Consider a Haar random quantum state $|\psi\rangle$. Note that
$$\rho =\mathbb{E}[|\psi\rangle\langle \psi|] = \frac{\mathbb{I}_{n}}{2^{n}}.$$
$\mathbb{I}_n$ is the identity operator on $n$ qubits. Now consider what happens when we trace out the last (or the $n^{\text{th}}$) qubit of $|\psi\rangle$. Denote that density matrix by $\rho^{[n-1]}$. Note that the partial trace is a linear operator. Hence,
$$ \rho^{[n-1]} = \mathbb{E}\left[\text{Tr}_n( |\psi\rangle\langle \psi|)\right] = \text{Tr}_n\left(\mathbb{E}\left[ |\psi\rangle\langle \psi|\right]\right) = \frac{\mathbb{I}_{n-1}}{2^{n-1}}$$
Clearly, the rank of this matrix is $2^{n-1}$ and the eigenvalues are each equal to $\frac{1}{2^{n-1}}$.

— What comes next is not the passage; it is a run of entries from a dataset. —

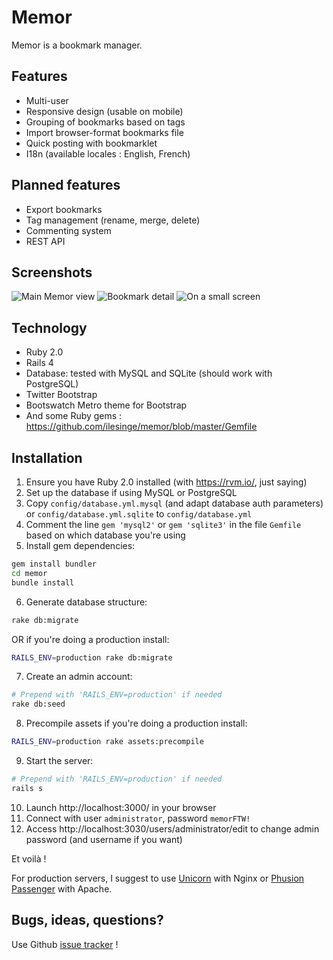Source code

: Memor
=====

Memor is a bookmark manager.

Features
--------

* Multi-user
* Responsive design (usable on mobile)
* Grouping of bookmarks based on tags
* Import browser-format bookmarks file
* Quick posting with bookmarklet
* I18n (available locales : English, French)

Planned features
----------------

* Export bookmarks
* Tag management (rename, merge, delete)
* Commenting system
* REST API

Screenshots
-----------

![Main Memor view](http://www.ndre.gr/memor/memor1.png "Main Memor view")
![Bookmark detail](http://www.ndre.gr/memor/memor2.png "Bookmark detail")
![On a small screen](http://www.ndre.gr/memor/memor3.png "On a small screen")

Technology
----------

* Ruby 2.0
* Rails 4
* Database: tested with MySQL and SQLite (should work with PostgreSQL)
* Twitter Bootstrap
* Bootswatch Metro theme for Bootstrap
* And some Ruby gems : https://github.com/ilesinge/memor/blob/master/Gemfile

Installation
------------

1. Ensure you have Ruby 2.0 installed (with https://rvm.io/, just saying)
2. Set up the database if using MySQL or PostgreSQL
3. Copy `config/database.yml.mysql` (and adapt database auth parameters) or `config/database.yml.sqlite` to `config/database.yml`
4. Comment the line `gem 'mysql2'` or `gem 'sqlite3'` in the file `Gemfile` based on which database you're using 
5. Install gem dependencies:
```sh
gem install bundler
cd memor
bundle install
```
6. Generate database structure:
```sh
rake db:migrate
```
OR if you're doing a production install:
```sh
RAILS_ENV=production rake db:migrate
```
7. Create an admin account:
```sh
# Prepend with 'RAILS_ENV=production' if needed
rake db:seed
```
8. Precompile assets if you're doing a production install:
```sh
RAILS_ENV=production rake assets:precompile
```
9. Start the server:
```sh
# Prepend with 'RAILS_ENV=production' if needed
rails s
```
10. Launch http://localhost:3000/ in your browser
11. Connect with user `administrator`, password `memorFTW!`
12. Access http://localhost:3030/users/administrator/edit to change admin password (and username if you want)

Et voilà !

For production servers, I suggest to use [Unicorn](http://unicorn.bogomips.org/) with Nginx or [Phusion Passenger](https://www.phusionpassenger.com/) with Apache.

Bugs, ideas, questions?
----------------------

Use Github [issue tracker](https://github.com/ilesinge/memor/issues) !
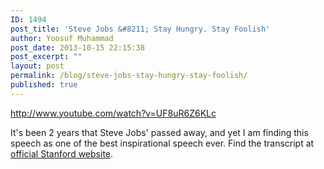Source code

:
 ```yaml
---
ID: 1494
post_title: 'Steve Jobs &#8211; Stay Hungry. Stay Foolish'
author: Yoosuf Muhammad
post_date: 2013-10-15 22:15:38
post_excerpt: ""
layout: post
permalink: /blog/steve-jobs-stay-hungry-stay-foolish/
published: true
---
```

http://www.youtube.com/watch?v=UF8uR6Z6KLc

It's been 2 years that Steve Jobs' passed away, and yet I am finding this speech as one of the best inspirational speech ever. Find the transcript at <a href="http://news.stanford.edu/news/2005/june15/jobs-061505.html" target="_blank">official Stanford website</a>.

However, we could also write $|\psi\rangle$ in terms of its Schmidt decomposition:
$$|\psi\rangle = \alpha_1 |\phi_1 \rangle |\chi_1\rangle + \alpha_2 |\phi_2 \rangle |\chi_2\rangle,$$
where $|\phi_1 \rangle$ and $|\phi_2 \rangle$ are orthonormal vectors over $n-1$ qubits and $|\chi_1\rangle$ and $|\chi_2\rangle$ are orthonormal vectors over $1$ qubit. Clearly,
$$\text{Tr}_n( |\psi\rangle\langle \psi|) = |\alpha_1|^{2} |\phi_1 \rangle \langle \phi_1 | + |\alpha_2|^{2} |\phi_2 \rangle \langle \phi_2 |. $$
Clearly, the rank of this density matrix is $2$ and the eigenvalues are exactly $|\alpha_1|^{2} $ and $|\alpha_2|^{2}$. Since they have to sum to $1$, the eigenvalues are certainly large, and at least one of them is much larger than $\frac{1}{2^{n-1}}$.
How can both of these statements be simultaneously true? That is, how can the probabilistic average of a bunch of rank $2$ matrices suddenly give rise to a matrix of rank $2^{n-1}$? Rank of a sum of matrices is sub-additive, so it is certainly mathematically possible, but I am missing the qualitative intuition.
Furthermore, for a typical Haar random quantum state $|\psi\rangle$, is there anything we can say about how large or small $|\alpha_1|^{2} $ and $|\alpha_2|^{2}$ are and what the eigenvectors look like?